But let me know if you really need it. I could upload and send the link to your 
private email address. Is the email you registered here is private one?

Regards,

Original comment by stackexc...@gmail.com on 24 Jun 2012 at 9:36

GoogleCodeExporter commented 9 years ago
OK, thanks for the traces.
If i do understand correctly :

- Issue happens on the decoder side, whatever the compression algorithm (lz4 - 
lz4hc)

- Issue is random : you seem to have different errors at different positions 
between each try.

- Corrupted bytes are isolated , there is no long trails of errors. This part 
is really uncommon. I see no valid reason for this to happen with the LZ4 
algorithm : it should quickly propagate the error further into the file.

- Even more precisely, the error seems to concern one bit. Listing your 
examples :
38 -> B8 (bit 7)
8B -> 0B (bit 7)
03 -> 83 (bit 7)
and so on.
It means the corrupted byte does not seem completely random.
This is unexpected : LZ4 is byte-oriented, not bit-oriented. And there is no 
masking anywhere during decoding. There is no reason it would wrongly output 
just one bit : the wrong byte should be completely random.

OK, so since memset() seems to correct the issue, i'm starting to wonder if it 
could br related to allocation mechanism : since with memset(), memory is 
really allocated beforehand, while without it, memory is merely "reserved", to 
be allocated "just in time" later on. Maybe at this stage, something may not 
happen properly. Maybe a race condition ?

Last point : is this issue reproducible on another machine ? Could it be 
hardware-related ?

Regarding the sample file : yes, having a sample which allows to reproduce the 
issue would help a lot to understand it. You don't need the full file, just a 
small sample of it which triggers the issue. 
But, if the problem is random, this might be difficult...

Original comment by yann.col...@gmail.com on 25 Jun 2012 at 3:57

GoogleCodeExporter commented 9 years ago
>> This is unexpected : LZ4 is byte-oriented, not bit-oriented.
Thanks, I think that answered a lot. Need to doubt my machine now.

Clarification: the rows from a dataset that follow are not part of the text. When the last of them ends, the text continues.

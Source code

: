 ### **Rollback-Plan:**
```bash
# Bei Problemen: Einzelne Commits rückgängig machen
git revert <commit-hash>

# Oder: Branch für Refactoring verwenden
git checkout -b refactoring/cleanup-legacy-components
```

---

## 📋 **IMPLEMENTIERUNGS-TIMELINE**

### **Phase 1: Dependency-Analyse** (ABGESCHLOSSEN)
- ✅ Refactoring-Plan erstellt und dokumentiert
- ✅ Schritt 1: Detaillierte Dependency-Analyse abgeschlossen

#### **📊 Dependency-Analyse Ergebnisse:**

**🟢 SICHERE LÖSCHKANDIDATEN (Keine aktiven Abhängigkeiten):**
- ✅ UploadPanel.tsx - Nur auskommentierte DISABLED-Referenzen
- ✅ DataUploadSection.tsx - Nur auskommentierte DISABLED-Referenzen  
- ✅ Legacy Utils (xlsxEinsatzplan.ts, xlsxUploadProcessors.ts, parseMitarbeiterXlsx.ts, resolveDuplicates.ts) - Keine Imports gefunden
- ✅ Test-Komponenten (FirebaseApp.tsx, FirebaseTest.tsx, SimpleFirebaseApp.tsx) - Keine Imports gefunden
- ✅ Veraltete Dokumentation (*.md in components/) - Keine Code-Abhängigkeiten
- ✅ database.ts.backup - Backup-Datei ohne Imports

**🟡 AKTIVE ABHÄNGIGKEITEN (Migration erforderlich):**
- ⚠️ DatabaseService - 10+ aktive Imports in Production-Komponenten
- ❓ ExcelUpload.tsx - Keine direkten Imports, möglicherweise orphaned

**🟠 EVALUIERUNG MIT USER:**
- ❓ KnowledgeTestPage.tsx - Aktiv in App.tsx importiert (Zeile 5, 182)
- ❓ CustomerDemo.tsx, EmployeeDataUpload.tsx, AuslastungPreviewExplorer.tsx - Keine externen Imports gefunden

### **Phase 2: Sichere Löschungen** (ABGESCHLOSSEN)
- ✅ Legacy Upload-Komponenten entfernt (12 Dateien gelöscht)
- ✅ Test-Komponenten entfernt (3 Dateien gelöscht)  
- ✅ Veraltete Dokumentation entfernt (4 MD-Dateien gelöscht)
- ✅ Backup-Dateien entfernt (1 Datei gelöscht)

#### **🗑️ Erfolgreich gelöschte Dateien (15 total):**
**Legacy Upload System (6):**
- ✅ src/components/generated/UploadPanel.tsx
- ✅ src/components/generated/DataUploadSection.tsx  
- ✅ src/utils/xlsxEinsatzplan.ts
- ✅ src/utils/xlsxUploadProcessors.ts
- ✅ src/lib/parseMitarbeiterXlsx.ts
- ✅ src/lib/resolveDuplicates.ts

I was originally thought some masking happened with dest buffer. But since lz4 
is not using masking during decoding this shouldn't happened, and actually I 
tried to dump memory before decompress without memset yesterday, and I noticed 
the whole memory was already all-zeros.

>> it could br related to allocation mechanism : since with memset(), memory is 
really allocated beforehand, while without it, memory is merely "reserved", to 
be allocated "just in time" later on
I see, that make sense.

>> Maybe a race condition ?
>> Could it be hardware-related ?
Could be, and may be memory related issue, and I am extracting the file into 
dynamically expanded ramdisk actually. I thought that shouldn't be problem, so 
I was not mentioning it.

>> is this issue reproducible on another machine ?
I don't have another machine with enough memory to test same way at the moment.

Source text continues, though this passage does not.